A Story to Give Everyone Maximum Hope

Maximum Security | Leslie Martin

By

Thirty years in the automobile factory–and now he has as much at stake, relatively speaking, in America's greatest race as any sheikh or tycoon, as any of these iconic Bluegrass farms.
Last August, Bruce Tackett finally quit Toyota to eke out a living on the margin of the horse business. He'd been dabbling a while with a few mares and foals, in the evenings after work, but now resolved to go full-time. “And it is full-time,” he notes with a laugh.

He had been emboldened, a few months earlier, when selling a short yearling by Palace at Keeneland for $57,000. Nice work, out of a Street Cry (Ire) mare bought for just $1,500. Up to now, however, that remains the high point.

At the same sale, Tackett bought a Majestic Warrior mare, again for $1,500. She was club-footed, otherwise he would never have landed her. But he put her in foal to Blame, her juvenile half-sister by the same sire, Ms. Bad Behavior, having won a Santa Anita maiden a few weeks previously. “I try to improve the mares if I can,” Tackett says. “I may overreach some, I don't know. Time will tell.”

Yes, it will. Only it might take a little while. Tackett lost the mare last summer, just as Ms Bad Behavior got on a roll, placed at Grade II level. Back to square one.

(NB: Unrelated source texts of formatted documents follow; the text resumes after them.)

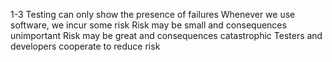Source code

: 1-3
 Testing can only show the presence of failures
Whenever we use software, we incur some risk
Risk may be small and consequences unimportant
Risk may be great and consequences catastrophic
Testers and developers cooperate to reduce risk
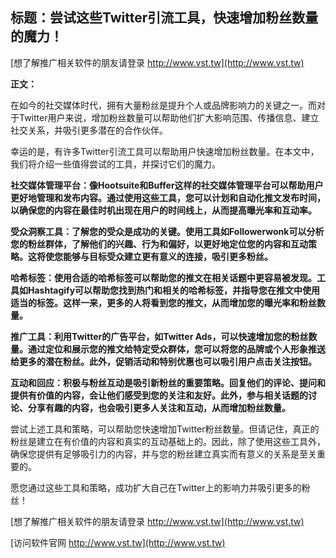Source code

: ## **标题：尝试这些Twitter引流工具，快速增加粉丝数量的魔力！**

[想了解推广相关软件的朋友请登录 http://www.vst.tw](http://www.vst.tw)

**正文：**

在如今的社交媒体时代，拥有大量粉丝是提升个人或品牌影响力的关键之一。而对于Twitter用户来说，增加粉丝数量可以帮助他们扩大影响范围、传播信息、建立社交关系，并吸引更多潜在的合作伙伴。

幸运的是，有许多Twitter引流工具可以帮助用户快速增加粉丝数量。在本文中，我们将介绍一些值得尝试的工具，并探讨它们的魔力。

**社交媒体管理平台：像Hootsuite和Buffer这样的社交媒体管理平台可以帮助用户更好地管理和发布内容。通过使用这些工具，您可以计划和自动化推文发布时间，以确保您的内容在最佳时机出现在用户的时间线上，从而提高曝光率和互动率。**

**受众洞察工具：了解您的受众是成功的关键。使用工具如Followerwonk可以分析您的粉丝群体，了解他们的兴趣、行为和偏好，以更好地定位您的内容和互动策略。这将使您能够与目标受众建立更有意义的连接，吸引更多粉丝。**

**哈希标签：使用合适的哈希标签可以帮助您的推文在相关话题中更容易被发现。工具如Hashtagify可以帮助您找到热门和相关的哈希标签，并指导您在推文中使用适当的标签。这样一来，更多的人将看到您的推文，从而增加您的曝光率和粉丝数量。**

**推广工具：利用Twitter的广告平台，如Twitter Ads，可以快速增加您的粉丝数量。通过定位和展示您的推文给特定受众群体，您可以将您的品牌或个人形象推送给更多的潜在粉丝。此外，促销活动和特别优惠也可以吸引用户点击关注按钮。**

**互动和回应：积极与粉丝互动是吸引新粉丝的重要策略。回复他们的评论、提问和提供有价值的内容，会让他们感受到您的关注和友好。此外，参与相关话题的讨论、分享有趣的内容，也会吸引更多人关注和互动，从而增加粉丝数量。**

尝试上述工具和策略，可以帮助您快速增加Twitter粉丝数量。但请记住，真正的粉丝是建立在有价值的内容和真实的互动基础上的。因此，除了使用这些工具外，确保您提供有足够吸引力的内容，并与您的粉丝建立真实而有意义的关系是至关重要的。

愿您通过这些工具和策略，成功扩大自己在Twitter上的影响力并吸引更多的粉丝！

[想了解推广相关软件的朋友请登录 http://www.vst.tw](http://www.vst.tw)


[访问软件官网 http://www.vst.tw](http://www.vst.tw)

In January, Tackett went back to Keeneland to seek a replacement. The first two days, each page folded down in the catalog quickly transferred its crease to his brow: a few seconds of bidding, and he was out again. Another evening of homework wasted.

But he hung in there, because that's what you do. And on the third day, a young mare by Pioneerof The Nile entered the ring. Lily Of The Nile was in foal to Mr Speaker, and her only two siblings to have raced (before publication of the catalog) had won four times apiece. Tackett had noted the update, too: her 2-year-old half-brother by New Year's Day had meanwhile started out with a runaway success at Gulfstream just before Christmas, albeit running for a $16,000 tag.

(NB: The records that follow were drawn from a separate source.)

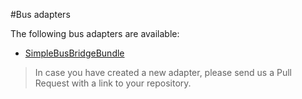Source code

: #Bus adapters

The following bus adapters are available:

* [SimpleBusBridgeBundle](https://github.com/BenGorUser/SimpleBusBridgeBundle)

> In case you have created a new adapter, please send us a Pull Request with a link to your repository.
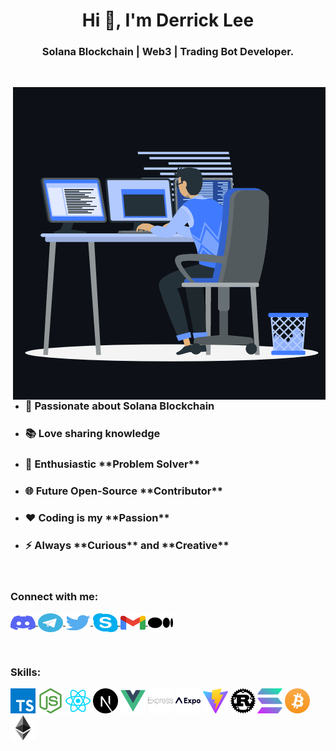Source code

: <h1 align="center">Hi 👋, I'm Derrick Lee</h1>
<h3 align="center">Solana Blockchain | Web3 | Trading Bot Developer.</h3>

<br>

<p><img align="right" src="./assets/animation_image.gif" alt="animation_image" /></p>


- <h3>🌱 Passionate about Solana Blockchain</h3>

- <h3>📚 Love sharing knowledge</h3>

- <h3>🧩 Enthusiastic **Problem Solver** </h3>

- <h3>🌐 Future Open-Source **Contributor** </h3>

- <h3>❤️ Coding is my **Passion** </h3>

- <h3>⚡ Always **Curious** and **Creative**</h3>

<br>

<h3 align="left">Connect with me:</h3>
<p align="left">
    <a href="#" target="blank"><img align="center"
        src="./assets/discord-icon-svgrepo-com.svg"
        alt="derrick lee discord" height="30" width="40" />
    </a>
    <a href="#" target="blank"><img align="center"
        src="./assets/telegram-svgrepo-com.svg"
        alt="derrick lee telegram" height="30" width="40" />
    </a>
    <a href="#" target="blank"><img align="center"
        src="./assets/twitter-svgrepo-com.svg"
        alt="derrick lee twitter" height="30" width="40" />
    </a>
    <a href="#" target="blank"><img align="center"
        src="./assets/skype-svgrepo-com.svg"
        alt="derrick lee skype" height="30" width="40" />
    </a>
    <a href="#" target="blank"><img align="center"
        src="./assets/google-gmail-svgrepo-com.svg"
        alt="derrick lee" height="30" width="40" />
    </a>
    <a href="#" target="blank"><img align="center"
        src="./assets/medium-icon-svgrepo-com.svg"
        alt="derrick lee" height="30" width="40" />
    </a>
</p>

<br>

<h3 align="left">Skills:</h3>
<p align="left">
    <img src="./assets/typescript-icon-svgrepo-com.svg"
        alt="typescript" width="40" height="40" />
    <img src="./assets/nodejs-icon-svgrepo-com.svg" alt="node.js"
        width="40" height="40" />
    <img src="./assets/react-svgrepo-com.svg" alt="react"
        width="40" height="40" />
    <img src="./assets/nextjs-icon-svgrepo-com.svg"
        alt="next" width="40" height="40" />
    <img src="./assets/vue-svgrepo-com.svg"
        alt="vue" width="40" height="40" />
    <img src="./assets/express-svgrepo-com.svg"
        alt="express" width="40" height="40" />
    <img src="./assets/expo-svgrepo-com.svg"
        alt="react native expo" width="40" height="40" />
    <img src="./assets/vitejs-svgrepo-com.svg" alt="vite" width="40"
        height="40" />
    <img src="./assets/rust-svgrepo-com.svg" alt="rust" width="40"
        height="40" />
    <img src="./assets/solana.svg"
        alt="solana" width="40" height="40" />
    <img src="./assets/bitcoin-svgrepo-com.svg"
        alt="bitcoin" width="40" height="40" />
    <img src="./assets/ethereum-svgrepo-com.svg"
        alt="ethereum" width="40" height="40" />
</p>
<br>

“I liked her build, and from what I could see she looked straight,” Tackett recalls. “I started bidding, and then it stopped at $5,000. I thought something must be wrong, because her first foal had died. But I checked later and it died as a weanling, not as a foal. So I was surprised I got her at that price: by a good stallion like that, in foal on one cover, a young family of winners.”

Days after the sale, the New Year's Day colt won again at Gulfstream. The following month, he romped by 18 ½ lengths. Tackett's phone started ringing with offers for the half-sister to the emerging star; a half-sister, moreover, by a far more commercial sire. He stopped taking calls and made one instead, to the man who had taught him so much about horses: a distant relative, Paul Tackett.

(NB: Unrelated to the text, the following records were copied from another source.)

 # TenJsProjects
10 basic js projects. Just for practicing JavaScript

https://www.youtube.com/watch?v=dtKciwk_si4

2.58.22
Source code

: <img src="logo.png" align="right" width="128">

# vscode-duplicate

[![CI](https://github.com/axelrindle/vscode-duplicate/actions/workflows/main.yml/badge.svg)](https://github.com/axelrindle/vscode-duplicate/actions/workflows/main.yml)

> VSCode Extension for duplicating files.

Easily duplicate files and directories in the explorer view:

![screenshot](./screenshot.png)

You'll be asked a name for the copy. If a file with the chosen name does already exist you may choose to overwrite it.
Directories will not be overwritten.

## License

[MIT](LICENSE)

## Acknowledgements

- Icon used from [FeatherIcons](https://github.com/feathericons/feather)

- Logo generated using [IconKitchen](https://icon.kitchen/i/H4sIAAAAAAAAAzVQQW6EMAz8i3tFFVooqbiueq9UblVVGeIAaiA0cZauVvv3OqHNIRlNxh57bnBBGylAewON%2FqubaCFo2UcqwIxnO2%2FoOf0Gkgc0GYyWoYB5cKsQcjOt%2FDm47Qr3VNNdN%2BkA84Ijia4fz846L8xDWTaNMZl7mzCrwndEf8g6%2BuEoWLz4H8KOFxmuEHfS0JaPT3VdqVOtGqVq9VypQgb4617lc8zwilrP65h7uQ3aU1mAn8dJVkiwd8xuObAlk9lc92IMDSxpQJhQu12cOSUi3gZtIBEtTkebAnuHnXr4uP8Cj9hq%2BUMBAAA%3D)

“When I was a young man working on a construction crew, Paul rang me out of the clear blue and asked if I wanted a job on his farm,” Tackett recalls. “I really didn't know about horses, other than I grew up in the country and we just rode ponies around. But I worked there nearly 10 years and learned so much from Paul. He's been in the business nearly 60 years, he's knowledgeable, he's had good success. He dealt some with Allen Jerkens, who showed up at the farm one day and had more questions about the tobacco, curing in the barn, than about any of the horses. I usually don't like to bother Paul, but I called him and said: 'Paul, I feel like I'm in over my head, I need some help.' So he came down the farm, and we talked. He didn't tell me any prices, just gave me the advice I needed.”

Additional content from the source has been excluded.